**** Entries supplied
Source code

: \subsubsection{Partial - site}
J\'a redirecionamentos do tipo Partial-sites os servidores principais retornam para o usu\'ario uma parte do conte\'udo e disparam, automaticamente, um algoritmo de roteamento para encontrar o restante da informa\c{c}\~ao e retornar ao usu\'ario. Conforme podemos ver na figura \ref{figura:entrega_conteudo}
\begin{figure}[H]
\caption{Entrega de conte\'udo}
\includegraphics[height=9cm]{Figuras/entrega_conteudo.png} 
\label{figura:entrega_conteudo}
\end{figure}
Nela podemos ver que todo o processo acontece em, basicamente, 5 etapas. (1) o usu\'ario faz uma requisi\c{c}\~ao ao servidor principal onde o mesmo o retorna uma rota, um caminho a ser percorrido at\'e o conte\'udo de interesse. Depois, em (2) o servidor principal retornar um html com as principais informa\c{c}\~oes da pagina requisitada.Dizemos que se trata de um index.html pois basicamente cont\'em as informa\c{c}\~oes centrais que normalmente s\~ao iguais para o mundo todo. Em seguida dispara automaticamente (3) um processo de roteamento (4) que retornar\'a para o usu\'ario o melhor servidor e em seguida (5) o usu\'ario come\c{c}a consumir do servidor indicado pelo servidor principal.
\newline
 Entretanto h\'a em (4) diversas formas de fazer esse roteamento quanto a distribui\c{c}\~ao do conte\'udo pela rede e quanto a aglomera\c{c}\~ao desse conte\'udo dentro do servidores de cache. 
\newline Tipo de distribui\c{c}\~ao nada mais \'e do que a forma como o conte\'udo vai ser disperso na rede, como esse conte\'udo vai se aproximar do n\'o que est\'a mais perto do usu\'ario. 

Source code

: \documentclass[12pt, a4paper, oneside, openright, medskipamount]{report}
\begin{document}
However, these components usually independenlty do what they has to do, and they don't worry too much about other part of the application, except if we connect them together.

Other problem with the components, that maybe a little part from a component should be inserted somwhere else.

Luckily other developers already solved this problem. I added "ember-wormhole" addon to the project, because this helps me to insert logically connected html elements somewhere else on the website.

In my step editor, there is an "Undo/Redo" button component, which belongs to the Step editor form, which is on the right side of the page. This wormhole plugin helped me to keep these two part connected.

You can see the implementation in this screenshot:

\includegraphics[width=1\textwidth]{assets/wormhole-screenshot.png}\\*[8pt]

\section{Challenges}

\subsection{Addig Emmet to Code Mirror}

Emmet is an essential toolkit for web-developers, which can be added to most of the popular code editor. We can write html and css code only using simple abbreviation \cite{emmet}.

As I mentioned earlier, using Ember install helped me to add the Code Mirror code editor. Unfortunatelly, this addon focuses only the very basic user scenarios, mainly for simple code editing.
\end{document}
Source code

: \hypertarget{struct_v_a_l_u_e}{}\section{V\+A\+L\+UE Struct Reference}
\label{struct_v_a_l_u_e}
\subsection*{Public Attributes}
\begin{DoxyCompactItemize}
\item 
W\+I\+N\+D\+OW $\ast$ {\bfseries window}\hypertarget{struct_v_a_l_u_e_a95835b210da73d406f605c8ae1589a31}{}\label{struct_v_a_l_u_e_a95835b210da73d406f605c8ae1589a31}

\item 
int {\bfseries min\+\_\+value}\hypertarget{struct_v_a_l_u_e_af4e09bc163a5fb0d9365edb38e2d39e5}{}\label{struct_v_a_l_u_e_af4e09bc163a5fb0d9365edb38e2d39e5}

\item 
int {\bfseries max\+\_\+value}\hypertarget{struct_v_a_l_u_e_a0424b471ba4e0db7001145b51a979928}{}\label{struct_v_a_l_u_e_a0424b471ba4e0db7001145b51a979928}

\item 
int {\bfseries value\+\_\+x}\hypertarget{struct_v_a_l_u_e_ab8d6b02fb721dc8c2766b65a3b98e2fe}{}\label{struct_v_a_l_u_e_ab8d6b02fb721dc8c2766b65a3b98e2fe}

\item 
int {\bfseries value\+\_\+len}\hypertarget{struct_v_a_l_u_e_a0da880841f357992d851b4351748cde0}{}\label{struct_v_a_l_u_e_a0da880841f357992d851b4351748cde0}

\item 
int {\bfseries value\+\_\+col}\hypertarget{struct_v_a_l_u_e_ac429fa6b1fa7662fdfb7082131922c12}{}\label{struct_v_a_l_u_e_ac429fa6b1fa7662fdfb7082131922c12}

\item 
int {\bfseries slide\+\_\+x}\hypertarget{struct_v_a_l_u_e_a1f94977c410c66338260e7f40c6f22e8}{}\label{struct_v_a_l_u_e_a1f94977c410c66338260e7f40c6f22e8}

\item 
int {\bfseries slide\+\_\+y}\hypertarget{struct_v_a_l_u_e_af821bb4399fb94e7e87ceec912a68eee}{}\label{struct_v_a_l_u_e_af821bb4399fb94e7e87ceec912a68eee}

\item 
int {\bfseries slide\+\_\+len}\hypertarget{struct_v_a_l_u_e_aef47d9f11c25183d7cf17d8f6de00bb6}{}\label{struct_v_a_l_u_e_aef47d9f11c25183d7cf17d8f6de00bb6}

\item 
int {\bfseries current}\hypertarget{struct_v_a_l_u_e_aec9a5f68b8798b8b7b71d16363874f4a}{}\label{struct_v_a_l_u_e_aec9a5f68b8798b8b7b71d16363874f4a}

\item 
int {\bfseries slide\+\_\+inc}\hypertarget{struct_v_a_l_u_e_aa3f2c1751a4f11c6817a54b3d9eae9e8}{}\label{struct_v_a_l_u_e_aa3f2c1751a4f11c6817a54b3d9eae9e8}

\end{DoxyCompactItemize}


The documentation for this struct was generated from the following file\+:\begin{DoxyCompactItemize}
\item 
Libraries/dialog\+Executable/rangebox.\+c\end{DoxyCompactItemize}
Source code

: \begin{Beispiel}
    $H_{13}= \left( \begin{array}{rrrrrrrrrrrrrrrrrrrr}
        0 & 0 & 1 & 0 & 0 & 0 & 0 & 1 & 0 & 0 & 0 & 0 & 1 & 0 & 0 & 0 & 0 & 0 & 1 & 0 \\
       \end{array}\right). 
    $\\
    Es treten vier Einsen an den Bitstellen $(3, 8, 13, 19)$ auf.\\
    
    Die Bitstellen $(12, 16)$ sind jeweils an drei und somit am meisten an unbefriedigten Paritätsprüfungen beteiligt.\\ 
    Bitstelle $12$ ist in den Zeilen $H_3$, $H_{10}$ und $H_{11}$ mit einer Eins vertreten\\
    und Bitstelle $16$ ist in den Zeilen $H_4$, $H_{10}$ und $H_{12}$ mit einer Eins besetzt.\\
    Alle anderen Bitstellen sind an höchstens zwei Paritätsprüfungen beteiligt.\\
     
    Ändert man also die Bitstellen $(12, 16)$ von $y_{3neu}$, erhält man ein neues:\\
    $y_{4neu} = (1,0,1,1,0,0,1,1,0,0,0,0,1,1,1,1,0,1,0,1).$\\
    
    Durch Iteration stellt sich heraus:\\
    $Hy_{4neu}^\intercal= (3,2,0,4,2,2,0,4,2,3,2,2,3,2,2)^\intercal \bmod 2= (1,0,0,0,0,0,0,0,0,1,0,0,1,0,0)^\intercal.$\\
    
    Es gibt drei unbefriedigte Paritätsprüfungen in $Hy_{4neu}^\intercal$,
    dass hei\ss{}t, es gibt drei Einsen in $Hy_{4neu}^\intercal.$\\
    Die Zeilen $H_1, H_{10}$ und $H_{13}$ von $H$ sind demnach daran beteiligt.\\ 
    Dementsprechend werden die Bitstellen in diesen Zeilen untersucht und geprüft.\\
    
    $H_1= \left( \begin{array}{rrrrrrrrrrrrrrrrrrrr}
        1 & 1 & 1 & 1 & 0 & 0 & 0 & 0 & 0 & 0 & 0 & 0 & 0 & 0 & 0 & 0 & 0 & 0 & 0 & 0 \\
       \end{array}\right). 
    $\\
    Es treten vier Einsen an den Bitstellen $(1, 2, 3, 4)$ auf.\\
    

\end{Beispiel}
********
- Work order: Identify each line in the records above containing the word "helped"; copy those lines.

- Response to the task:
In my step editor, there is an "Undo/Redo" button component, which belongs to the Step editor form, which is on the right side of the page. This wormhole plugin helped me to keep these two part connected.
As I mentioned earlier, using Ember install helped me to add the Code Mirror code editor. Unfortunatelly, this addon focuses only the very basic user scenarios, mainly for simple code editing.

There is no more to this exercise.